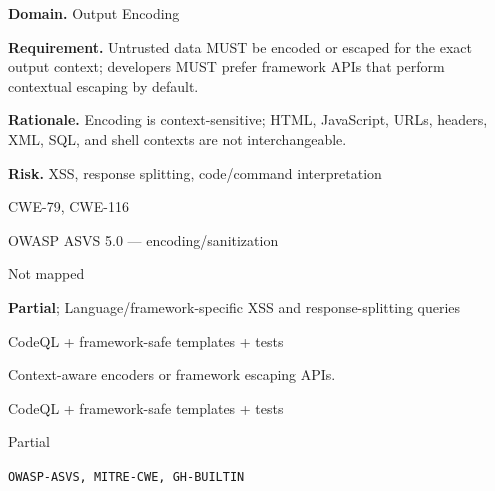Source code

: \documentclass[10pt,letterpaper]{article}
\newcommand{\prioritybadge}[2]{\tcbox[on line,boxrule=0pt,arc=1.2mm,boxsep=0.7mm,left=1mm,right=1mm,top=0.4mm,bottom=0.4mm,colback=#2!12,coltext=#2]{\scriptsize\bfseries #1}}
\begin{document}
\begin{rulebox}[title={\texttt{SCS-ALL-OUTPUT-001} \hfill \prioritybadge{High Priority}{High}}]
\textbf{Domain.} Output Encoding

\textbf{Requirement.} Untrusted data MUST be encoded or escaped for the exact output context; developers MUST prefer framework APIs that perform contextual escaping by default.

\textbf{Rationale.} Encoding is context-sensitive; HTML, JavaScript, URLs, headers, XML, SQL, and shell contexts are not interchangeable.

\textbf{Risk.} XSS, response splitting, code/command interpretation

\begin{description}[leftmargin=2.65cm,labelwidth=2.3cm,style=nextline,itemsep=1pt,topsep=3pt]
  \item[CWE] CWE-79, CWE-116
  \item[OWASP] OWASP ASVS 5.0 --- encoding/sanitization
  \item[CERT] Not mapped
  \item[CodeQL] \textbf{Partial}; Language/framework-specific XSS and response-splitting queries
  \item[Enforcement] CodeQL + framework-safe templates + tests
  \item[Prevention] Context-aware encoders or framework escaping APIs.
  \item[Verification] CodeQL + framework-safe templates + tests
  \item[Automation] Partial
  \item[Sources] \texttt{OWASP-ASVS, MITRE-CWE, GH-BUILTIN}
\end{description}
\end{rulebox}
\end{document}
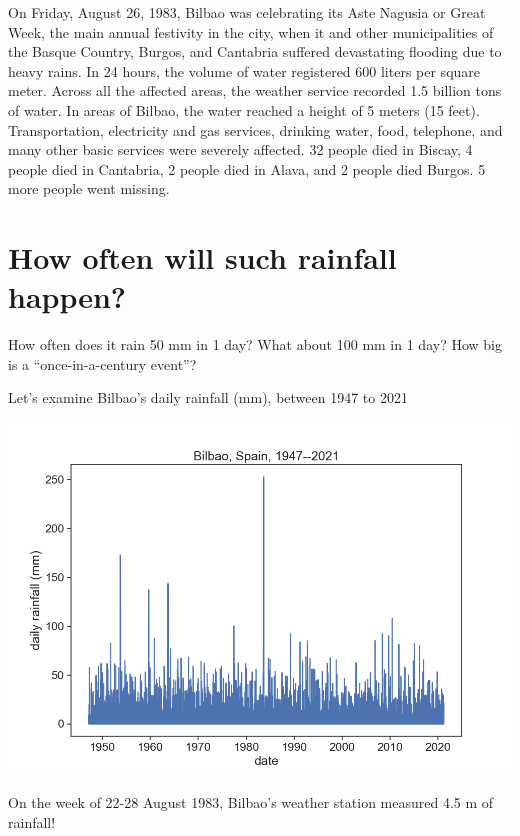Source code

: \documentclass[
  letterpaper,
  DIV=11,
  numbers=noendperiod]{scrreprt}
\begin{document}
On Friday, August 26, 1983, Bilbao was celebrating its Aste Nagusia or
Great Week, the main annual festivity in the city, when it and other
municipalities of the Basque Country, Burgos, and Cantabria suffered
devastating flooding due to heavy rains. In 24 hours, the volume of
water registered 600 liters per square meter. Across all the affected
areas, the weather service recorded 1.5 billion tons of water. In areas
of Bilbao, the water reached a height of 5 meters (15 feet).
Transportation, electricity and gas services, drinking water, food,
telephone, and many other basic services were severely affected. 32
people died in Biscay, 4 people died in Cantabria, 2 people died in
Alava, and 2 people died Burgos. 5 more people went missing.

\hypertarget{how-often-will-such-rainfall-happen}{%
\section{How often will such rainfall
happen?}\label{how-often-will-such-rainfall-happen}}

How often does it rain 50 mm in 1 day? What about 100 mm in 1 day? How
big is a ``once-in-a-century event''?

Let's examine Bilbao's daily rainfall (mm), between 1947 to 2021

\includegraphics{archive/figures/bilbao-1947-2021.png}

On the week of 22-28 August 1983, Bilbao's weather station measured 4.5
m of rainfall!
\end{document}
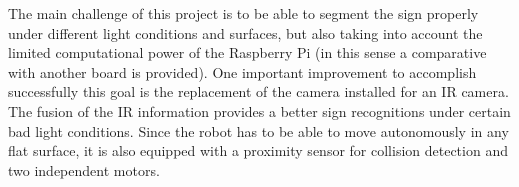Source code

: The main challenge of this project is to be able to segment the sign properly under different light conditions and surfaces, but also taking into account the limited computational power of the Raspberry Pi (in this sense a comparative with another board is provided). One important improvement to accomplish successfully this goal is the replacement of the camera installed for an IR camera. The fusion of the IR information provides a better sign recognitions under certain bad light conditions. Since the robot has to be able to move autonomously in any flat surface, it is also equipped with a proximity sensor for collision detection and two independent motors.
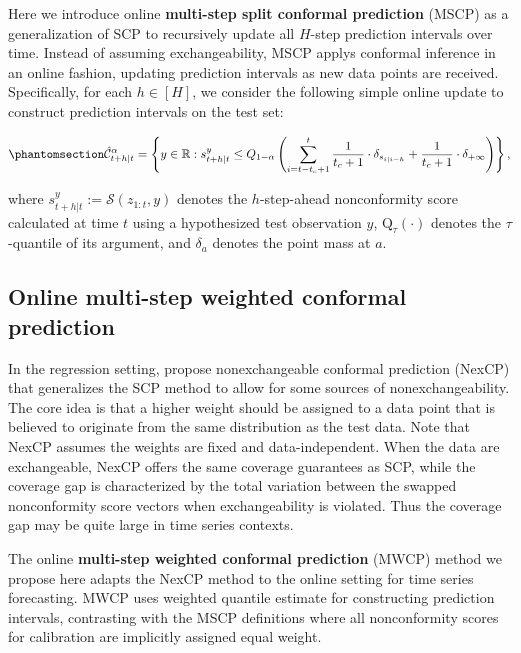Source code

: \documentclass[
  11pt,
  a4paper,
]{article}
\theoremstyle{plain}
\theoremstyle{remark}
\begin{document}
Here we introduce online \textbf{multi-step split conformal prediction}
(MSCP) as a generalization of SCP to recursively update all \(H\)-step
prediction intervals over time. Instead of assuming exchangeability,
MSCP applys conformal inference in an online fashion, updating
prediction intervals as new data points are received. Specifically, for
each \(h \in [H]\), we consider the following simple online update to
construct prediction intervals on the test set:

\begin{equation}\phantomsection\label{eq-mscp}{
\hat{\mathcal{C}}_{t+h|t}^{\alpha} = \left\{y\in\mathbb{R}: s_{t+h|t}^{y} \leq Q_{1-\alpha}\left(\sum_{i=t-t_c+1}^{t}\frac{1}{t_c+1}\cdot\delta_{s_{i|i-h}}+\frac{1}{t_c+1}\cdot\delta_{+\infty}\right)\right\},
}\end{equation}

where \(s_{t+h|t}^{y}:=\mathcal{S}(z_{1:t}, y)\) denotes the
\(h\)-step-ahead nonconformity score calculated at time \(t\) using a
hypothesized test observation \(y\), \(\mathrm{Q}_\tau(\cdot)\) denotes
the \(\tau\)-quantile of its argument, and \(\delta_a\) denotes the
point mass at \(a\).

\subsection{Online multi-step weighted conformal
prediction}\label{online-multi-step-weighted-conformal-prediction}

In the regression setting, \textcite{barber2023} propose nonexchangeable
conformal prediction (NexCP) that generalizes the SCP method to allow
for some sources of nonexchangeability. The core idea is that a higher
weight should be assigned to a data point that is believed to originate
from the same distribution as the test data. Note that NexCP assumes the
weights are fixed and data-independent. When the data are exchangeable,
NexCP offers the same coverage guarantees as SCP, while the coverage gap
is characterized by the total variation between the swapped
nonconformity score vectors when exchangeability is violated. Thus the
coverage gap may be quite large in time series contexts.

The online \textbf{multi-step weighted conformal prediction} (MWCP)
method we propose here adapts the NexCP method to the online setting for
time series forecasting. MWCP uses weighted quantile estimate for
constructing prediction intervals, contrasting with the MSCP definitions
where all nonconformity scores for calibration are implicitly assigned
equal weight.
\end{document}
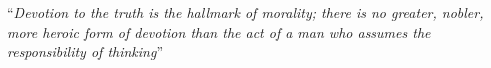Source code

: \documentclass[
openright,
12pt, %
english,%
onehalfspacing, %
nolistspacing, %
nohyperref, %
headsepline, %
]{MastersDoctoralThesis} %
\begin{document}

%    
%    
%    



\vspace*{0.2\textheight}

\noindent\enquote{\itshape Devotion to the truth is the hallmark of morality; there is no greater, nobler, more heroic form of devotion than the act of a man who assumes the responsibility of thinking}\bigbreak
\end{document}
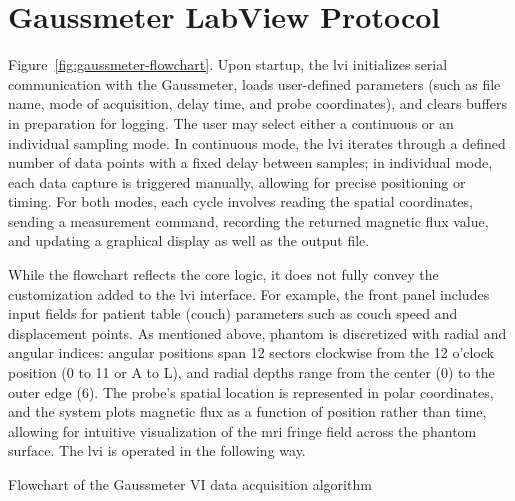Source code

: \section{Gaussmeter LabView Protocol}
\label{app:LabView}

Figure~\ref{fig:gaussmeter-flowchart}. Upon startup, the \gls{lvi} initializes serial communication with the Gaussmeter, loads user-defined parameters (such as file name, mode of acquisition, delay time, and probe coordinates), and clears buffers in preparation for logging. The user may select either a continuous or an individual sampling mode. In continuous mode, the \gls{lvi} iterates through a defined number of data points with a fixed delay between samples; in individual mode, each data capture is triggered manually, allowing for precise positioning or timing. For both modes, each cycle involves reading the spatial coordinates, sending a measurement command, recording the returned magnetic flux value, and updating a graphical display as well as the output file.

While the flowchart reflects the core logic, it does not fully convey the customization added to the \gls{lvi} interface. For example, the front panel includes input fields for patient table (couch) parameters such as couch speed and displacement points. As mentioned above, phantom is discretized with radial and angular indices: angular positions span 12 sectors clockwise from the 12 o’clock position (0 to 11 or A to L), and radial depths range from the center (0) to the outer edge (6). The probe’s spatial location is represented in polar coordinates, and the system plots magnetic flux as a function of position rather than time, allowing for intuitive visualization of the \gls{mri} fringe field across the phantom surface.
The \gls{lvi} is operated in the following way.

Flowchart of the Gaussmeter VI data acquisition algorithm

\label{fig:gaussmeter-flowchart}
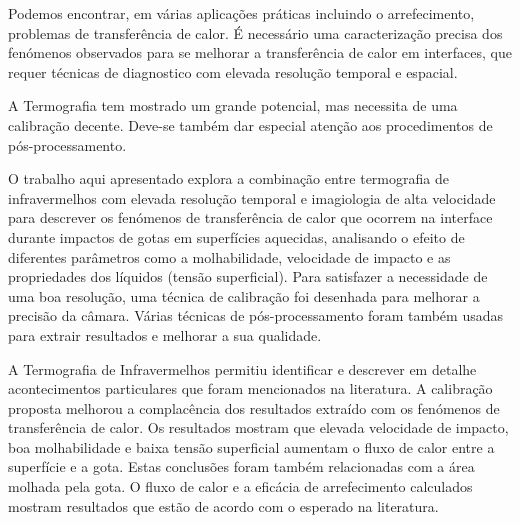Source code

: \begin{resumo}

\par Podemos encontrar, em várias aplicações práticas incluindo o arrefecimento, problemas de transferência de calor. É necessário uma caracterização precisa dos fenómenos observados para se melhorar a transferência de calor em interfaces, que requer técnicas de diagnostico com elevada resolução temporal e espacial.

\par A Termografia tem mostrado um grande potencial, mas necessita de uma calibração decente. Deve-se também dar especial atenção aos procedimentos de pós-processamento.

\par O trabalho aqui apresentado explora a combinação entre termografia de infravermelhos com elevada resolução temporal e imagiologia de alta velocidade para descrever os fenómenos de transferência de calor que ocorrem na interface durante impactos de gotas em superfícies aquecidas, analisando o efeito de diferentes parâmetros como a molhabilidade, velocidade de impacto e as propriedades dos líquidos (tensão superficial). Para satisfazer a necessidade de uma boa resolução, uma técnica de calibração foi desenhada para melhorar a precisão da câmara. Várias técnicas de pós-processamento foram também usadas para extrair resultados e melhorar a sua qualidade. 

\par A Termografia de Infravermelhos permitiu identificar e descrever em detalhe acontecimentos particulares que foram mencionados na literatura. A calibração proposta melhorou a complacência dos resultados extraído com os fenómenos de transferência de calor. Os resultados mostram que elevada velocidade de impacto, boa molhabilidade e baixa tensão superficial aumentam o fluxo de calor entre a superfície e a gota. Estas conclusões foram também relacionadas com a área molhada pela gota. O fluxo de calor e a eficácia de arrefecimento calculados mostram resultados que estão de acordo com o esperado na literatura.

\end{resumo}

» **What needs to be done**: Search the records above for "affected" and copy every line that has it.

» **Completed task**:
water registered 600 liters per square meter. Across all the affected
telephone, and many other basic services were severely affected. 32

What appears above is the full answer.